# WORKING DATA
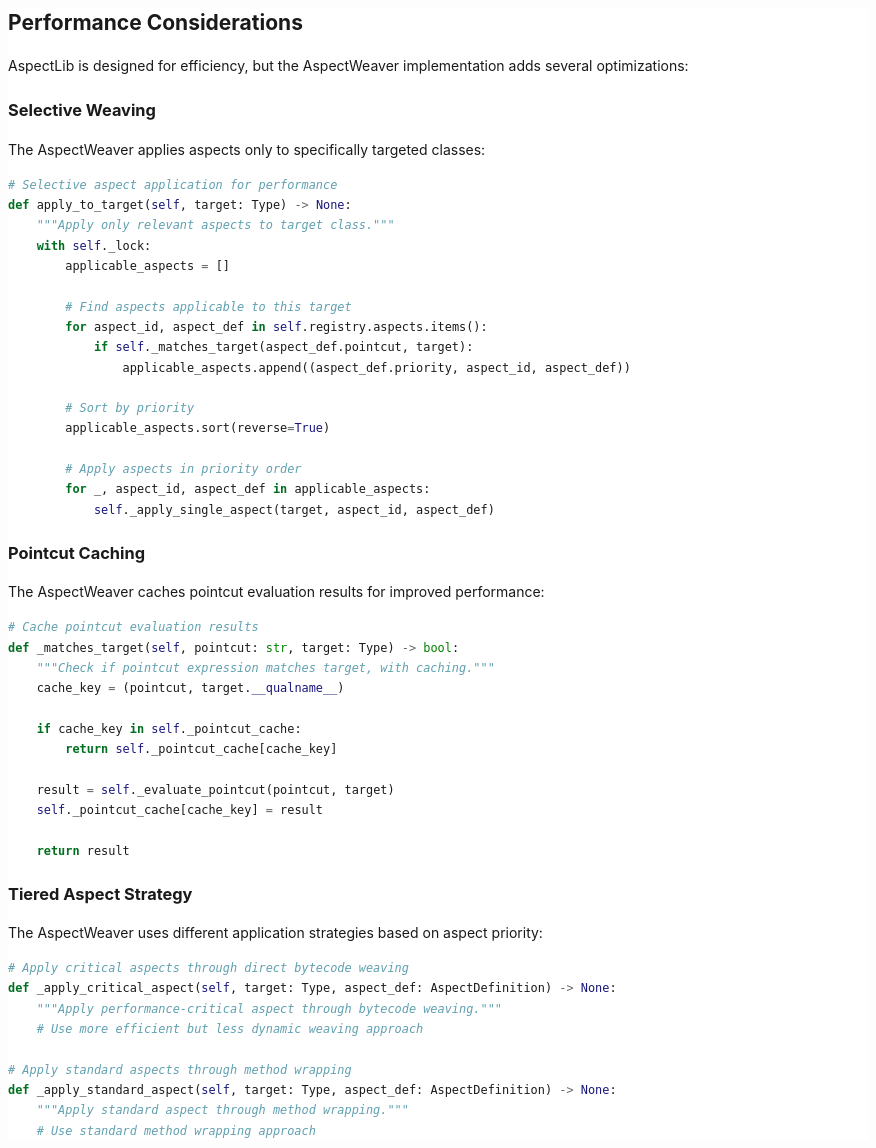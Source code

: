 ## Performance Considerations

AspectLib is designed for efficiency, but the AspectWeaver implementation adds several optimizations:

### Selective Weaving

The AspectWeaver applies aspects only to specifically targeted classes:

```python
# Selective aspect application for performance
def apply_to_target(self, target: Type) -> None:
    """Apply only relevant aspects to target class."""
    with self._lock:
        applicable_aspects = []
        
        # Find aspects applicable to this target
        for aspect_id, aspect_def in self.registry.aspects.items():
            if self._matches_target(aspect_def.pointcut, target):
                applicable_aspects.append((aspect_def.priority, aspect_id, aspect_def))
        
        # Sort by priority
        applicable_aspects.sort(reverse=True)
        
        # Apply aspects in priority order
        for _, aspect_id, aspect_def in applicable_aspects:
            self._apply_single_aspect(target, aspect_id, aspect_def)
```

### Pointcut Caching

The AspectWeaver caches pointcut evaluation results for improved performance:

```python
# Cache pointcut evaluation results
def _matches_target(self, pointcut: str, target: Type) -> bool:
    """Check if pointcut expression matches target, with caching."""
    cache_key = (pointcut, target.__qualname__)
    
    if cache_key in self._pointcut_cache:
        return self._pointcut_cache[cache_key]
    
    result = self._evaluate_pointcut(pointcut, target)
    self._pointcut_cache[cache_key] = result
    
    return result
```

### Tiered Aspect Strategy

The AspectWeaver uses different application strategies based on aspect priority:

```python
# Apply critical aspects through direct bytecode weaving
def _apply_critical_aspect(self, target: Type, aspect_def: AspectDefinition) -> None:
    """Apply performance-critical aspect through bytecode weaving."""
    # Use more efficient but less dynamic weaving approach
    
# Apply standard aspects through method wrapping
def _apply_standard_aspect(self, target: Type, aspect_def: AspectDefinition) -> None:
    """Apply standard aspect through method wrapping."""
    # Use standard method wrapping approach
```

# TASK REQUIREMENTS
Pictures are to be left out. Everything else in the records above gets repeated exactly.

# SOLUTION BELOW
Source code

: ## Performance Considerations

AspectLib is designed for efficiency, but the AspectWeaver implementation adds several optimizations:

### Selective Weaving

The AspectWeaver applies aspects only to specifically targeted classes:

```python
# Selective aspect application for performance
def apply_to_target(self, target: Type) -> None:
    """Apply only relevant aspects to target class."""
    with self._lock:
        applicable_aspects = []
        
        # Find aspects applicable to this target
        for aspect_id, aspect_def in self.registry.aspects.items():
            if self._matches_target(aspect_def.pointcut, target):
                applicable_aspects.append((aspect_def.priority, aspect_id, aspect_def))
        
        # Sort by priority
        applicable_aspects.sort(reverse=True)
        
        # Apply aspects in priority order
        for _, aspect_id, aspect_def in applicable_aspects:
            self._apply_single_aspect(target, aspect_id, aspect_def)
```

### Pointcut Caching

The AspectWeaver caches pointcut evaluation results for improved performance:

```python
# Cache pointcut evaluation results
def _matches_target(self, pointcut: str, target: Type) -> bool:
    """Check if pointcut expression matches target, with caching."""
    cache_key = (pointcut, target.__qualname__)
    
    if cache_key in self._pointcut_cache:
        return self._pointcut_cache[cache_key]
    
    result = self._evaluate_pointcut(pointcut, target)
    self._pointcut_cache[cache_key] = result
    
    return result
```

### Tiered Aspect Strategy

The AspectWeaver uses different application strategies based on aspect priority:

```python
# Apply critical aspects through direct bytecode weaving
def _apply_critical_aspect(self, target: Type, aspect_def: AspectDefinition) -> None:
    """Apply performance-critical aspect through bytecode weaving."""
    # Use more efficient but less dynamic weaving approach
    
# Apply standard aspects through method wrapping
def _apply_standard_aspect(self, target: Type, aspect_def: AspectDefinition) -> None:
    """Apply standard aspect through method wrapping."""
    # Use standard method wrapping approach
```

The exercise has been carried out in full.